Independent filmmaker Ida Lupino didn't intend to make a B picture with PRIVATE HELL 36 but that's what happened. In the early 1950s, director/writer/actress Ida and her writer/producer husband Collier Young broke away from the studio system by forming "The Filmmakers" and they used it to tackle such topical subjects as rape and "ripped from the headlines" social commentary. Young and Lupino soon divorced but they kept their working relationship going and even used each other's new spouses in their "classy" exploitation films. Ida directed Collier's wife Joan Fontaine in THE BIGAMIST (1953) and her follow-up film was going to be "The Story Of A Cop" starring her husband, Howard Duff. At the time, big city police corruption and the Kefauver TV hearings on organized crime were hot-button issues that made national headlines and were inspiration to writers like William P. McGivern who fashioned roman-a-clefs in films like THE BIG HEAT (1953), SHIELD FOR MURDER, and ROGUE COP (both 1954). Never one to let a good story go by, Ida Lupino threw her bonnet into the ring but by the time she was ready to make "Cop", she and Duff had separated. They soon reconciled but, afraid to rock the boat, Ida decided not to direct her husband and hired Don Siegel, who had just made RIOT IN CELL BLOCK 11, for the job. The result, now called PRIVATE HELL 36, is the story of L.A.P.D. partners Steve Cochran & Howard Duff and what happens when temptation proves too much for one of them. Lupino actually tackles themes that many Films Noirs have been accused of doing now and then: capitalism, materialism, and the American Dream are the mitigating circumstances propelling the self-inflicted problems everyone involved have to confront.
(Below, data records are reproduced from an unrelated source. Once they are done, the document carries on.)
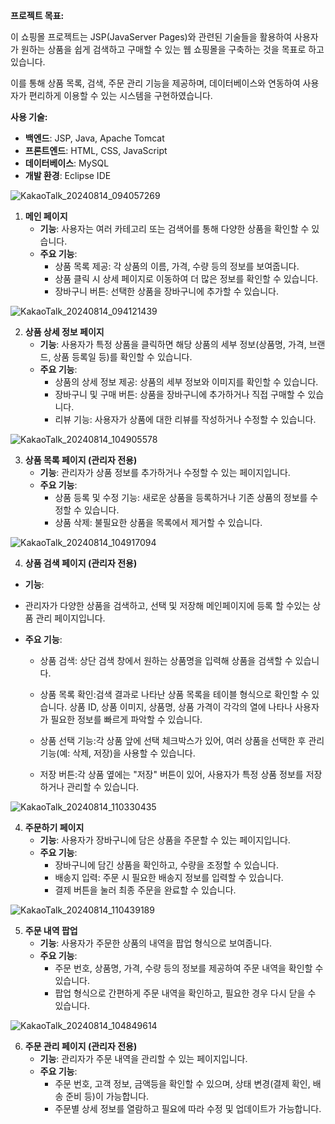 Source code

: **프로젝트 목표:**

이 쇼핑몰 프로젝트는 JSP(JavaServer Pages)와 관련된 기술들을 활용하여 사용자가 원하는 상품을 쉽게 검색하고 구매할 수 있는 웹 쇼핑몰을 구축하는 것을 목표로 하고 있습니다.

이를 통해 상품 목록, 검색, 주문 관리 기능을 제공하며, 데이터베이스와 연동하여 사용자가 편리하게 이용할 수 있는 시스템을 구현하였습니다.

**사용 기술:**

- **백엔드**: JSP, Java, Apache Tomcat
- **프론트엔드**: HTML, CSS, JavaScript
- **데이터베이스**: MySQL
- **개발 환경**: Eclipse IDE

![KakaoTalk_20240814_094057269](https://github.com/user-attachments/assets/fc7ed84a-b8c8-4143-b172-51fd084ef12f)

1. **메인 페이지**
   - **기능**: 사용자는 여러 카테고리 또는 검색어를 통해 다양한 상품을 확인할 수 있습니다.
   - **주요 기능**:
     - 상품 목록 제공: 각 상품의 이름, 가격, 수량 등의 정보를 보여줍니다.
     - 상품 클릭 시 상세 페이지로 이동하여 더 많은 정보를 확인할 수 있습니다.
     - 장바구니 버튼: 선택한 상품을 장바구니에 추가할 수 있습니다.

![KakaoTalk_20240814_094121439](https://github.com/user-attachments/assets/b056078f-9d2d-4f46-86dd-9b1ae05311c4)

2. **상품 상세 정보 페이지**
   - **기능**: 사용자가 특정 상품을 클릭하면 해당 상품의 세부 정보(상품명, 가격, 브랜드, 상품 등록일 등)를 확인할 수 있습니다.
   - **주요 기능**:
     - 상품의 상세 정보 제공: 상품의 세부 정보와 이미지를 확인할 수 있습니다.
     - 장바구니 및 구매 버튼: 상품을 장바구니에 추가하거나 직접 구매할 수 있습니다.
     - 리뷰 기능: 사용자가 상품에 대한 리뷰를 작성하거나 수정할 수 있습니다.
       
![KakaoTalk_20240814_104905578](https://github.com/user-attachments/assets/e3a12479-5951-4e66-a0cb-efdb5ac09219)

3. **상품 목록 페이지 (관리자 전용)**
   - **기능**: 관리자가 상품 정보를 추가하거나 수정할 수 있는 페이지입니다.
   - **주요 기능**:
     - 상품 등록 및 수정 기능: 새로운 상품을 등록하거나 기존 상품의 정보를 수정할 수 있습니다.
     - 상품 삭제: 불필요한 상품을 목록에서 제거할 수 있습니다.
       
![KakaoTalk_20240814_104917094](https://github.com/user-attachments/assets/6870db4b-e7a2-4465-942e-7340bb9fb54d)

4. **상품 검색 페이지 (관리자 전용)**
- **기능**:
- 관리자가 다양한 상품을 검색하고, 선택 및 저장해 메인페이지에 등록 할 수있는 상품 관리 페이지입니다.
- **주요 기능**:
  
  - 상품 검색: 상단 검색 창에서 원하는 상품명을 입력해 상품을 검색할 수 있습니다.
  
  - 상품 목록 확인:검색 결과로 나타난 상품 목록을 테이블 형식으로 확인할 수 있습니다. 상품 ID, 상품 이미지, 상품명, 상품 가격이 각각의 열에 나타나 사용자가 필요한 정보를 빠르게 파악할 수 있습니다.
  
  - 상품 선택 기능:각 상품 앞에 선택 체크박스가 있어, 여러 상품을 선택한 후 관리 기능(예: 삭제, 저장)을 사용할 수 있습니다.
  
  - 저장 버튼:각 상품 옆에는 "저장" 버튼이 있어, 사용자가 특정 상품 정보를 저장하거나 관리할 수 있습니다.
     
![KakaoTalk_20240814_110330435](https://github.com/user-attachments/assets/d8c65bb9-1202-475f-898f-d468fb1f9aa4)

4. **주문하기 페이지**
   - **기능**: 사용자가 장바구니에 담은 상품을 주문할 수 있는 페이지입니다.
   - **주요 기능**:
     - 장바구니에 담긴 상품을 확인하고, 수량을 조정할 수 있습니다.
     - 배송지 입력: 주문 시 필요한 배송지 정보를 입력할 수 있습니다.
     - 결제 버튼을 눌러 최종 주문을 완료할 수 있습니다.
     
![KakaoTalk_20240814_110439189](https://github.com/user-attachments/assets/364fcc4d-b2dc-445c-8caa-f746a6efbf5a)

5. **주문 내역 팝업**
   - **기능**: 사용자가 주문한 상품의 내역을 팝업 형식으로 보여줍니다.
   - **주요 기능**:
     - 주문 번호, 상품명, 가격, 수량 등의 정보를 제공하여 주문 내역을 확인할 수 있습니다.
     - 팝업 형식으로 간편하게 주문 내역을 확인하고, 필요한 경우 다시 닫을 수 있습니다.

![KakaoTalk_20240814_104849614](https://github.com/user-attachments/assets/a8d189f1-ee46-47c8-b669-3d0eb3f94050)

6. **주문 관리 페이지 (관리자 전용)**
   - **기능**: 관리자가 주문 내역을 관리할 수 있는 페이지입니다.
   - **주요 기능**:
     - 주문 번호, 고객 정보, 금액등을 확인할 수 있으며, 상태 변경(결제 확인, 배송 준비 등)이 가능합니다.
     - 주문별 상세 정보를 열람하고 필요에 따라 수정 및 업데이트가 가능합니다.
Loyalty and "the blue wall of silence" are also thrown in for good measure but the character study the film becomes disrupts the pace. The movie starts off with a murder/robbery but the real action doesn't come until after the half-way mark; in between are slow build-ups involving family man Duff and his wife, Dorothy Malone, and the single Cochran who's fallen for a witness in the case, nightclub chanteuse Ida Lupino. Ida's a bit old for her role as a sympathetic "femme fatale" but the dynamics between her and the seemingly laid-back Cochran are one of the film's highlights. The movie takes too long by half to get where it's going but the ride is fascinating -as is the back story:
"Siegel was never comfortable working on the film and most of his memories of it are bad. He can remember little of it and readily admits that he may be blocking it out psychologically. The things he does remember are uniformly unpleasant. Siegel recalls there was a great deal of drinking on the set by the cast and producer. The script was never really in shape, ready for shooting, and Siegel was given little opportunity to work on it. He began to lose control of the picture, got into fights with Lupino and Young, had difficulty keeping Cochran sober, and got in the middle of arguments with his cameraman... One time, he recalls, Miss Lupino told Guffey that she wanted him to re-shoot something and even Guffey, whom Siegel describes as the mildest of men, exploded and became party to the bickering. 'I was terribly self-conscious on that picture,' recalls Siegel. 'I had just done a picture for Walter Wanger, RIOT IN CELL BLOCK 11, in which I had great authority, did whatever I wanted to do. Now I was on a picture battling for every decision, working with people who were pretentious, talented but pretentious. They'd talk, talk, talk, but they wouldn't sit down and give me enough time. They wouldn't rehearse. Perhaps it was my fault. Cochran was a good actor, but not when he was loaded, and I had a hard time catching him even slightly sober. I was not able to communicate with these people and the picture showed it. Strangely enough, I personally liked both Ida Lupino and Young and still do, but not to work with."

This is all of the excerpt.